CAAF Residency st[art]@Art Central, September – November 2009




A significant element of my practice involves book production; I have made several small editions (in 100-200 copies) since 2001. The most recent of these are hand-assembled, cerlox-bound volumes which include laminated, collaged and variably printed pages. In contrast to the largely linear production typical of conventional publishing, these books are typically produced in staggered phases of design and output.

In Annual Report (2006) and Approx. DCLXVI (2008), laminated material, carbon paper transfers and other variable elements (e.g. playing cards, cancelled postage stamps, product labels) are hand-compiled; the productive variations are important, exemplifying a kind of inconsistency, which speaks to the variable readings, by different readers, in the face of the document. This is intended, to categorically impede ideas of ‘Universal’ interpretation: the imprecision of calendar systems (in Annual Report) and the many presumptive (or possible!) ‘implications’ of apocryphal text (in Approx. DCLXVI) are addressed, variably, through the particularity of included elements in these books.

I am currently writing and making preparatory work toward production of the sequel to Approx DCLXVI, for which the working title is DCLXVI. This struck-through title is partly in homage to Martin Heidegger’s notation, Being, which stands as a mark of deconstruction (particularly applied to Ontology) in his philosophy. As with the previous Approx DCLXVI, the book addresses the ‘Number of the Beast,’ and employs similar strategies. With more emphasis on deconstructing the leitmotif of the beastly number, and less upon 666’s many geometric-constructive possibilities (there are many), DCLXVI is at once a more critical and less restrictive project than its predecessor.

My intention, and challenge, is to maintain the play between critical and creative work in written and fabricated elements in this book. Thematically, the overriding psychological tendency addressed is apophenia, the projection of significant meaning onto ‘things out there’ that seem to portend omens or such. There is considerable interpretive latitude in this approach, when exercised in creative and critical practice. A certain balance of parody and subversive or transgressive themes are characteristic of the horror and pulp genres that typically dwell upon the number 666; these tendencies are present as appropriate in DCLXVI, while also substantiating the spectre of ‘bad art.’ While doing this project to the best of my abilities, it engages at speculative play with value- based ideas. The nuances of ‘bad style’ and limitless possibilities that might be understood in ‘a bad thing, badly done,’ are an appropriate corollary to the idealism which projects, in the tendency of apophenia, a ‘higher’ or ‘hidden’ significance within otherwise arbitrary things and situations. It is not a work that is meant to instill hostility or negativity in the sense that the theme might suggest; absurdity is more prevalent here.

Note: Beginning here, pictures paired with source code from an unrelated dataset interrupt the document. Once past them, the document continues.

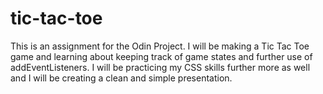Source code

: # tic-tac-toe
This is an assignment for the Odin Project. I will be making a Tic Tac Toe game and learning about keeping track of game states and further use of addEventListeners. I will be practicing my CSS skills further more as well and I will be creating a clean and simple presentation.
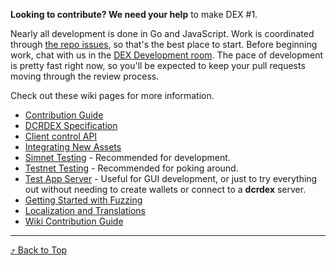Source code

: <a id="top"/>

**Looking to contribute? We need your help** to make DEX \#1.

Nearly all development is done in Go and JavaScript. Work is coordinated
through [the repo issues](https://github.com/decred/dcrdex/issues),
so that's the best place to start.
Before beginning work, chat with us in the
[DEX Development room](https://matrix.to/#/!EzTSRQITaqHuFBDFhM:decred.org?via=decred.org&via=matrix.org&via=zettaport.com).
The pace of development is pretty fast right now, so you'll be expected to keep
your pull requests moving through the review process.

Check out these wiki pages for more information.

- [Contribution Guide](Contribution-Guide)
- [DCRDEX Specification](https://github.com/decred/dcrdex/blob/master/spec/README.mediawiki)
- [Client control API](Client-control-API)
- [Integrating New Assets](Integrating-New-Assets)
- [Simnet Testing](Simnet-Testing) - Recommended for development.
- [Testnet Testing](Testnet-Testing) - Recommended for poking around.
- [Test App Server](Test-App-Server) - Useful for GUI development, or just to try everything out
without needing to create wallets or connect to a **dcrdex** server.
- [Getting Started with Fuzzing](Getting-Started-With-Fuzzing)
- [Localization and Translations](Localization-and-Translation)
- [Wiki Contribution Guide](Wiki-Contribution-Guide)

---

[⤴ Back to Top](#top)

I have over 90 pages of text and some laminates (about ¼ of the planned amount) composed at this point. This book is being produced in a larger edition size, though with somewhat less material per book, than my previous hand-fabricated editions. Other aspects of production are being undertaken at A/P studios in Inglewood (letterpress, screen printing on the cover); I feel very strongly that the quality of my work has improved with productive experience, and the opportunity to finish this project and to launch the book late this autumn would be timely. I need a dedicated block of time in a studio, to pull this together. This residency would afford my project a unique public exposure during the very open-format final design and output process for my book. I am certain that this residency will bring together some interesting dialogue, which would also reflect in some aspects of the book’s resolution into a final state. I am hoping for a Halloween-season book launch. This book will be distributed internationally.